In a model M, the definable closure dcl(A) is the set of elements definable by formulas with parameters from A; the algebraic closure acl(A) is the set of elements in finitely-defined sets from A. These notions generalize field-theoretic closures and provide a dimension notion for any model. Independence of sets is captured via forking: sets are independent if no element in one is algebraic over the other.
You already know from definable and algebraic closure that a model M provides two natural ways to extend a parameter set A inward. The definable closure dcl(A) collects every element b in M that is uniquely pinned down by some first-order formula with parameters from A — that is, the formula φ(x, ā) is satisfied by b and b alone. The algebraic closure acl(A) is more permissive: it collects every element b that lives in a finite set definable with parameters from A. The formula φ(x, ā) may have finitely many solutions, and b is one of them. So dcl(A) ⊆ acl(A) always. In a dense linear order, acl(A) = A itself because no finite set of points is definable from finitely many endpoints unless the point is already there. In an algebraically closed field, acl(A) is exactly the field-theoretic algebraic closure of A.
The field analogy is the right one to carry forward. In field theory, a set of elements is algebraically independent over a base field F if no element of the set is algebraic over F and the others — that is, no element satisfies a nonzero polynomial with coefficients in F ∪ {the others}. Model theory generalizes this: a set B is independent over A if no element of B is algebraic over A ∪ (B minus that element). The precise technical definition uses forking: B is independent from C over A if the type of B over A ∪ C does not fork over A. In stable theories, forking captures exactly the failure of algebraic independence — an element forks over A if it is algebraically constrained by the new parameters beyond what A already forced.

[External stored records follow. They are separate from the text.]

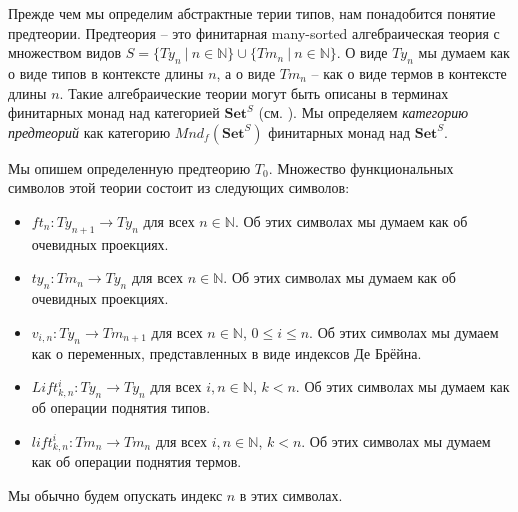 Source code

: \documentclass{amsart}
\theoremstyle{definition}
\theoremstyle{remark}
\newcommand{\cat}[1]{\mathbf{#1}}
\newcommand{\Set}{\cat{Set}}
\numberwithin{figure}{section}
\begin{document}
Прежде чем мы определим абстрактные терии типов, нам понадобится понятие предтеории.
Предтеория -- это финитарная many-sorted алгебраическая теория с множеством видов $S = \{ Ty_n\ |\ n \in \mathbb{N} \} \cup \{ Tm_n\ |\ n \in \mathbb{N} \}$.
О виде $Ty_n$ мы думаем как о виде типов в контексте длины $n$, а о виде $Tm_n$ -- как о виде термов в контексте длины $n$.
Такие алгебраические теории могут быть описаны в терминах финитарных монад над категорией $\Set^S$ (см. \cite{LPC}).
Мы определяем \emph{категорию предтеорий} как категорию $Mnd_f(\Set^S)$ финитарных монад над $\Set^S$.

Мы опишем определенную предтеорию $T_0$.
Множество функциональных символов этой теории состоит из следующих символов:
\begin{itemize}
\item $ft_n : Ty_{n+1} \to Ty_n$ для всех $n \in \mathbb{N}$. Об этих символах мы думаем как об очевидных проекциях.
\item $ty_n : Tm_n \to Ty_n$ для всех $n \in \mathbb{N}$. Об этих символах мы думаем как об очевидных проекциях.
\item $v_{i,n} : Ty_n \to Tm_{n+1}$ для всех $n \in \mathbb{N}$, $0 \leq i \leq n$. Об этих символах мы думаем как о переменных, представленных в виде индексов Де Брёйна.
\item $Lift^i_{k,n} : Ty_n \to Ty_n$ для всех $i, n \in \mathbb{N}$, $k < n$. Об этих символах мы думаем как об операции поднятия типов.
\item $lift^i_{k,n} : Tm_n \to Tm_n$ для всех $i, n \in \mathbb{N}$, $k < n$. Об этих символах мы думаем как об операции поднятия термов.
\end{itemize}
Мы обычно будем опускать индекс $n$ в этих символах.
\end{document}
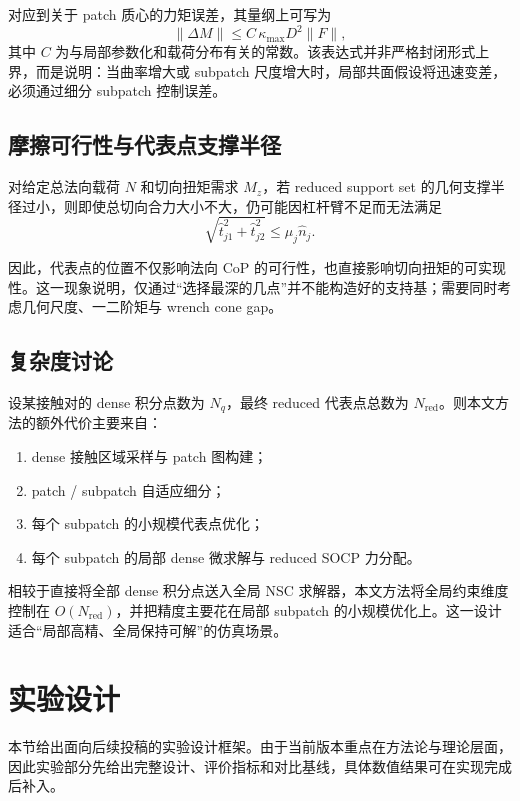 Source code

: \documentclass[UTF8,a4paper,11pt]{ctexart}
\begin{document}
对应到关于 patch 质心的力矩误差，其量纲上可写为
\begin{equation}
\|\Delta M\| \le C\,\kappa_{\max}D^2\|F\|,
\end{equation}
其中 $C$ 为与局部参数化和载荷分布有关的常数。该表达式并非严格封闭形式上界，而是说明：当曲率增大或 subpatch 尺度增大时，局部共面假设将迅速变差，必须通过细分 subpatch 控制误差。

\subsection{摩擦可行性与代表点支撑半径}

对给定总法向载荷 $N$ 和切向扭矩需求 $M_z$，若 reduced support set 的几何支撑半径过小，则即使总切向合力大小不大，仍可能因杠杆臂不足而无法满足
\begin{equation}
\sqrt{\hat{t}_{j1}^2+\hat{t}_{j2}^2}\le \mu_j\hat{n}_j.
\end{equation}

因此，代表点的位置不仅影响法向 CoP 的可行性，也直接影响切向扭矩的可实现性。这一现象说明，仅通过“选择最深的几点”并不能构造好的支持基；需要同时考虑几何尺度、一二阶矩与 wrench cone gap。

\subsection{复杂度讨论}

设某接触对的 dense 积分点数为 $N_q$，最终 reduced 代表点总数为 $N_{\mathrm{red}}$。则本文方法的额外代价主要来自：
\begin{enumerate}[label=(\arabic*)]
    \item dense 接触区域采样与 patch 图构建；
    \item patch / subpatch 自适应细分；
    \item 每个 subpatch 的小规模代表点优化；
    \item 每个 subpatch 的局部 dense 微求解与 reduced SOCP 力分配。
\end{enumerate}

相较于直接将全部 dense 积分点送入全局 NSC 求解器，本文方法将全局约束维度控制在 $O(N_{\mathrm{red}})$，并把精度主要花在局部 subpatch 的小规模优化上。这一设计适合“局部高精、全局保持可解”的仿真场景。

\section{实验设计}
\label{sec:experiments}

本节给出面向后续投稿的实验设计框架。由于当前版本重点在方法论与理论层面，因此实验部分先给出完整设计、评价指标和对比基线，具体数值结果可在实现完成后补入。
\end{document}

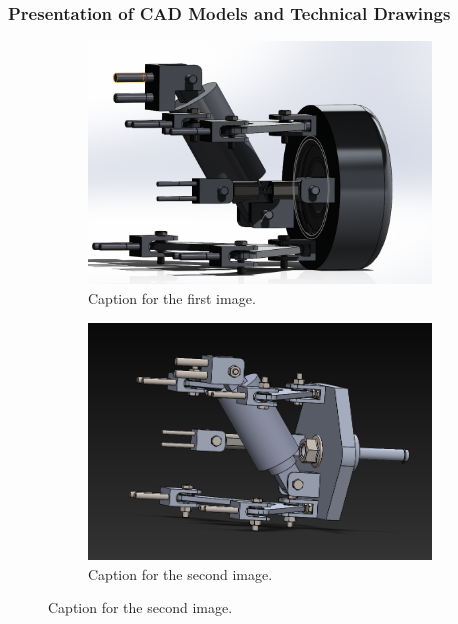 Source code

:\subsubsection{Presentation of CAD Models and Technical Drawings}
\begin{figure}[ht!]
  \centering
  \begin{subfigure}{.5\textwidth}
    \centering
    \includegraphics[width=\linewidth]{texfiles/mech/eimg/suspension/CAD_Deign of Rear Suspension.png}
    \caption{Caption for the first image.}
    \label{fig:sub1}
  \end{subfigure}%
  \begin{subfigure}{.5\textwidth}
    \centering
    \includegraphics[width=\linewidth]{texfiles/mech/eimg/suspension/CAD Design Front wishbone Assembly.png}
    \caption{Caption for the second image.}
    \label{fig:sub2}
  \end{subfigure}%
\end{figure}
\newpage
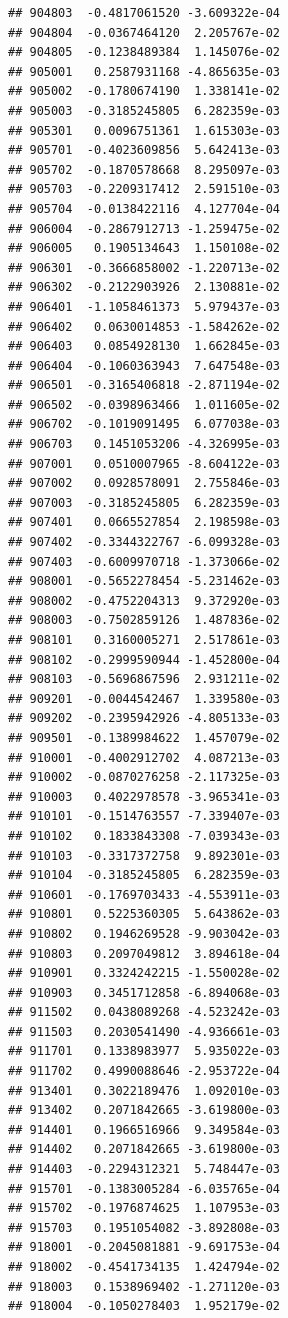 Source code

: \begin{frame}[fragile]
\begin{verbatim}
## 904803  -0.4817061520 -3.609322e-04
## 904804  -0.0367464120  2.205767e-02
## 904805  -0.1238489384  1.145076e-02
## 905001   0.2587931168 -4.865635e-03
## 905002  -0.1780674190  1.338141e-02
## 905003  -0.3185245805  6.282359e-03
## 905301   0.0096751361  1.615303e-03
## 905701  -0.4023609856  5.642413e-03
## 905702  -0.1870578668  8.295097e-03
## 905703  -0.2209317412  2.591510e-03
## 905704  -0.0138422116  4.127704e-04
## 906004  -0.2867912713 -1.259475e-02
## 906005   0.1905134643  1.150108e-02
## 906301  -0.3666858002 -1.220713e-02
## 906302  -0.2122903926  2.130881e-02
## 906401  -1.1058461373  5.979437e-03
## 906402   0.0630014853 -1.584262e-02
## 906403   0.0854928130  1.662845e-03
## 906404  -0.1060363943  7.647548e-03
## 906501  -0.3165406818 -2.871194e-02
## 906502  -0.0398963466  1.011605e-02
## 906702  -0.1019091495  6.077038e-03
## 906703   0.1451053206 -4.326995e-03
## 907001   0.0510007965 -8.604122e-03
## 907002   0.0928578091  2.755846e-03
## 907003  -0.3185245805  6.282359e-03
## 907401   0.0665527854  2.198598e-03
## 907402  -0.3344322767 -6.099328e-03
## 907403  -0.6009970718 -1.373066e-02
## 908001  -0.5652278454 -5.231462e-03
## 908002  -0.4752204313  9.372920e-03
## 908003  -0.7502859126  1.487836e-02
## 908101   0.3160005271  2.517861e-03
## 908102  -0.2999590944 -1.452800e-04
## 908103  -0.5696867596  2.931211e-02
## 909201  -0.0044542467  1.339580e-03
## 909202  -0.2395942926 -4.805133e-03
## 909501  -0.1389984622  1.457079e-02
## 910001  -0.4002912702  4.087213e-03
## 910002  -0.0870276258 -2.117325e-03
## 910003   0.4022978578 -3.965341e-03
## 910101  -0.1514763557 -7.339407e-03
## 910102   0.1833843308 -7.039343e-03
## 910103  -0.3317372758  9.892301e-03
## 910104  -0.3185245805  6.282359e-03
## 910601  -0.1769703433 -4.553911e-03
## 910801   0.5225360305  5.643862e-03
## 910802   0.1946269528 -9.903042e-03
## 910803   0.2097049812  3.894618e-04
## 910901   0.3324242215 -1.550028e-02
## 910903   0.3451712858 -6.894068e-03
## 911502   0.0438089268 -4.523242e-03
## 911503   0.2030541490 -4.936661e-03
## 911701   0.1338983977  5.935022e-03
## 911702   0.4990088646 -2.953722e-04
## 913401   0.3022189476  1.092010e-03
## 913402   0.2071842665 -3.619800e-03
## 914401   0.1966516966  9.349584e-03
## 914402   0.2071842665 -3.619800e-03
## 914403  -0.2294312321  5.748447e-03
## 915701  -0.1383005284 -6.035765e-04
## 915702  -0.1976874625  1.107953e-03
## 915703   0.1951054082 -3.892808e-03
## 918001  -0.2045081881 -9.691753e-04
## 918002  -0.4541734135  1.424794e-02
## 918003   0.1538969402 -1.271120e-03
## 918004  -0.1050278403  1.952179e-02

\end{verbatim}
\end{frame}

The payoff is a robust dimension theory that works for any sufficiently well-behaved model. A basis of M over A is a maximal independent set; all bases have the same cardinality, called the dimension (or Morley rank in the categorical case). This mirrors the fact that all bases of a vector space have the same cardinality, or all transcendence bases of a field extension have the same degree. The model-theoretic version applies not just to fields and vector spaces but to any stable theory — including certain theories of graphs, groups, and combinatorial structures — wherever forking defines a well-behaved independence relation. Recognizing that dcl, acl, and independence are three interlocking tools that together give a model-theoretic substitute for linear algebra is the central conceptual step in understanding stability theory and its applications.